Are people actually debating that one of the Rikudo powered protagonists will lose to a supporting character?

Holy shit 

Kakashi was never shown or stated to be at the Sage of the Six Paths level, Naruto and Sasuke have. It's pretty obvious who wins this, powerful as Kakashi may be.


----------



## JuicyG (Nov 18, 2014)

Take off restrictions from DMS Kakashi. Make him limitless time with DMS......

Now restrict Sasuke to his Kaguya fight self.....

Thats far more even


----------



## Lurko (Nov 19, 2014)

Ersatz said:


> Are people actually debating that one of the Rikudo powered protagonists will lose to a supporting character?
> 
> Holy shit
> 
> Kakashi was never shown or stated to be at the Sage of the Six Paths level, Naruto and Sasuke have. It's pretty obvious who wins this, powerful as Kakashi may be.



It's not like Kakashi was owning Kaguya with his part time power up.......


----------



## Ersa (Nov 19, 2014)

Former Obd Lurker. said:


> It's not like Kakashi was owning Kaguya with his part time power up.......
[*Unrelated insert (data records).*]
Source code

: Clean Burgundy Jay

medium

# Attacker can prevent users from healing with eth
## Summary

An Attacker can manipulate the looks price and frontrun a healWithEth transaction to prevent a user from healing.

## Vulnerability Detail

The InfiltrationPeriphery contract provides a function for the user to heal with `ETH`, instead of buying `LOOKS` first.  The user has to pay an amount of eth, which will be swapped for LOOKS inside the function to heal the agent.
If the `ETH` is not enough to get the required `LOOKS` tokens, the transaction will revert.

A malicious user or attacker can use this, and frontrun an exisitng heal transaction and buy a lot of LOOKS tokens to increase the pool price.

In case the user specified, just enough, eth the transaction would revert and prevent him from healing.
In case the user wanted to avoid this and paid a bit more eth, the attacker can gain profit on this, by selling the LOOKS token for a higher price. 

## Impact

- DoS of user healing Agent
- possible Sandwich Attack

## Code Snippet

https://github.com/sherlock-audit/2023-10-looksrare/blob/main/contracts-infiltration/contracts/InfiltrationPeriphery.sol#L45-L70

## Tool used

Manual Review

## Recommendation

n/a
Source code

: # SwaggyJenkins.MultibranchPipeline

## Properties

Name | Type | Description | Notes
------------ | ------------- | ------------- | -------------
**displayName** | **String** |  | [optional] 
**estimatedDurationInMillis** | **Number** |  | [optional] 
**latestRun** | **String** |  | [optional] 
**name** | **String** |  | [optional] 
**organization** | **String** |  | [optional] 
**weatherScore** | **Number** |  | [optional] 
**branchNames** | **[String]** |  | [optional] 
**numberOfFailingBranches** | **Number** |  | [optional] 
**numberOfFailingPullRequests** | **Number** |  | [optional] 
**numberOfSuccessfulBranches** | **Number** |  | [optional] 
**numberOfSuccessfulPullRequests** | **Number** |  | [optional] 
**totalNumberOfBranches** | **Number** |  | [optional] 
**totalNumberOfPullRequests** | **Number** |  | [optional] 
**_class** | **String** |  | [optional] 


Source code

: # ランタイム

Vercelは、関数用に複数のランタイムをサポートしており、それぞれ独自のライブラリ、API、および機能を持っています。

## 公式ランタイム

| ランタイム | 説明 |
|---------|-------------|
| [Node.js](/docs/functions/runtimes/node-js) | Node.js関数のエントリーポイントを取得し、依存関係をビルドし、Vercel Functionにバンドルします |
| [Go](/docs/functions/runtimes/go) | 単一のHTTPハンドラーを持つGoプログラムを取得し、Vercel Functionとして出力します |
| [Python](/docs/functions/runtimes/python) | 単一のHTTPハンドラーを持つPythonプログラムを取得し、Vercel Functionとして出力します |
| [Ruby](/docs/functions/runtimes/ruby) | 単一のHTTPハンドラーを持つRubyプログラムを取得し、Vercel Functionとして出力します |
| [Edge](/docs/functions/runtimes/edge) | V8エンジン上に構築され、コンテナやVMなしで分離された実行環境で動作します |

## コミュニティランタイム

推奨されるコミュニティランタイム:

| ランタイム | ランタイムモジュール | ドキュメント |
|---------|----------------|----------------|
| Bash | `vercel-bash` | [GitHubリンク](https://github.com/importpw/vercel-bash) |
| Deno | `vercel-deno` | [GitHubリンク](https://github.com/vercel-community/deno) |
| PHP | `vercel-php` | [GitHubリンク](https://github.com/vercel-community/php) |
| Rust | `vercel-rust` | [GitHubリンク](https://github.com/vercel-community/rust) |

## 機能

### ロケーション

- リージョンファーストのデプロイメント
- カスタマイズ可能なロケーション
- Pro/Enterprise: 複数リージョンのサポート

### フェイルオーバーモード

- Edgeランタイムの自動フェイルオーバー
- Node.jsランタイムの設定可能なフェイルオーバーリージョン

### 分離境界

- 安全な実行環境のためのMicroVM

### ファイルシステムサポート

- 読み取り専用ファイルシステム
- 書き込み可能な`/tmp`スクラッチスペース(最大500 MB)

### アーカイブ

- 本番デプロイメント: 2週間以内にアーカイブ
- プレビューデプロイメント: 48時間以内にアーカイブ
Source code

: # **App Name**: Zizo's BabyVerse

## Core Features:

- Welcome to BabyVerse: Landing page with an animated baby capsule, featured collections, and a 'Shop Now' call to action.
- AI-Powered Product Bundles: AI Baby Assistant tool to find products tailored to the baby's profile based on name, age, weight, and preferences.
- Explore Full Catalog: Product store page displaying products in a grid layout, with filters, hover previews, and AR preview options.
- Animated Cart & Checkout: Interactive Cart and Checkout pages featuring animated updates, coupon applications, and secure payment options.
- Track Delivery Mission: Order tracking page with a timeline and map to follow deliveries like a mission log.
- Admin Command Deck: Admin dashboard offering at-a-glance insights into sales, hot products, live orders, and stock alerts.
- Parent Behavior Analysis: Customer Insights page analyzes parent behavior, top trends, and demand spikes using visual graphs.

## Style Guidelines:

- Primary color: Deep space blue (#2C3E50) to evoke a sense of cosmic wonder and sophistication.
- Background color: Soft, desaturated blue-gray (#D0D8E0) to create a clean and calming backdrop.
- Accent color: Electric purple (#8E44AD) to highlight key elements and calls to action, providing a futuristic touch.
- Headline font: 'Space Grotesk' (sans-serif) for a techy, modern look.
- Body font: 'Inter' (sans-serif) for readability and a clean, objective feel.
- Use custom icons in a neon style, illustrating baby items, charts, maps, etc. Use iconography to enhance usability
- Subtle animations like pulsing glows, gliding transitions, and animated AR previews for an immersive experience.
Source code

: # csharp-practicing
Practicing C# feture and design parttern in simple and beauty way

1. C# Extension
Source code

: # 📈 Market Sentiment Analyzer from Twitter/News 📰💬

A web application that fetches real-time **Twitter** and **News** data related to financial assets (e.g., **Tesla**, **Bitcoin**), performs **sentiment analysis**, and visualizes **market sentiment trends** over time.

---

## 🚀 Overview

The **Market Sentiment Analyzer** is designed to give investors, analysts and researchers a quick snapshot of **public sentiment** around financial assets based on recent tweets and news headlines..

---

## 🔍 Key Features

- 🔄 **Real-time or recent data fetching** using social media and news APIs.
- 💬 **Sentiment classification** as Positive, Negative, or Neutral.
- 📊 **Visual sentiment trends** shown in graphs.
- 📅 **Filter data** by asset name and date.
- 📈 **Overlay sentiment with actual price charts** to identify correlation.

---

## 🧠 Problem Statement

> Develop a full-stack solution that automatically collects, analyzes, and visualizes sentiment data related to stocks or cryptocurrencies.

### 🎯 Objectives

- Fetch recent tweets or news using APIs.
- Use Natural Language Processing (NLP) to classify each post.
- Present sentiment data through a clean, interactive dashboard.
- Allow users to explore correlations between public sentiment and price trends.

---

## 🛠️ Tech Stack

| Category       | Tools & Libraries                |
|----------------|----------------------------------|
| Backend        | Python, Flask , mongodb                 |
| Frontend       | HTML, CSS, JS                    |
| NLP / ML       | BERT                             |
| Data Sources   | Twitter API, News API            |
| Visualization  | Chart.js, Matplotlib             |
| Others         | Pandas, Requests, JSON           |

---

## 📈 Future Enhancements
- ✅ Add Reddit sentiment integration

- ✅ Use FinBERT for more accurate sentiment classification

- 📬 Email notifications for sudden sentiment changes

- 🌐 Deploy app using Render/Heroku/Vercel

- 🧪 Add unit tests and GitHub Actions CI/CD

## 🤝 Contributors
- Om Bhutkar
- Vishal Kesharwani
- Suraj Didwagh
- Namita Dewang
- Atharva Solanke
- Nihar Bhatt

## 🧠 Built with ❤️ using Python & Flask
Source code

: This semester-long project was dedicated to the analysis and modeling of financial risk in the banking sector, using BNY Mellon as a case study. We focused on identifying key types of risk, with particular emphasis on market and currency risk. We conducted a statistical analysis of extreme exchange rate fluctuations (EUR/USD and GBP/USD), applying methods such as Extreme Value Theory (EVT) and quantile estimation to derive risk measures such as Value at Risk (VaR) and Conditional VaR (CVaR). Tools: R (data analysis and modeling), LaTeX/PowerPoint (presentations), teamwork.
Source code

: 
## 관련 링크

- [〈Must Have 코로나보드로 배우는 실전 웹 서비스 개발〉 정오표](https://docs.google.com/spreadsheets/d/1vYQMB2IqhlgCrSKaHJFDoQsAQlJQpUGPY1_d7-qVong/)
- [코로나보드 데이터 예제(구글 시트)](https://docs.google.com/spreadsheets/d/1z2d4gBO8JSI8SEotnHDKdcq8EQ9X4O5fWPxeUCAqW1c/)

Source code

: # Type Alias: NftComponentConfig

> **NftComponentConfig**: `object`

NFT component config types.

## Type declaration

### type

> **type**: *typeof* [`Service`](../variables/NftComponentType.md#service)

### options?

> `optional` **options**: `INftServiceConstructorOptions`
He did well but no better then Naruto who Sasuke fought to a dead draw. And Sakura sorta owned Kaguya too if you cherry pick the fight. Regardless of how impressive that feat is, Kakashi has never shown he is SoSP level, Sasuke and Naruto have. They have half of his chakra while Kakashi has fragments not to mention final Rinnegan > MS.


----------



## Lurko (Nov 19, 2014)

Ersatz said:


> He did well but no better then Naruto who Sasuke fought to a dead draw. And Sakura sorta owned Kaguya too if you cherry pick the fight. Regardless of how impressive that feat is, Kakashi has never shown he is SoSP level, Sasuke and Naruto have. They have half of his chakra while Kakashi has fragments not to mention final Rinnegan > MS.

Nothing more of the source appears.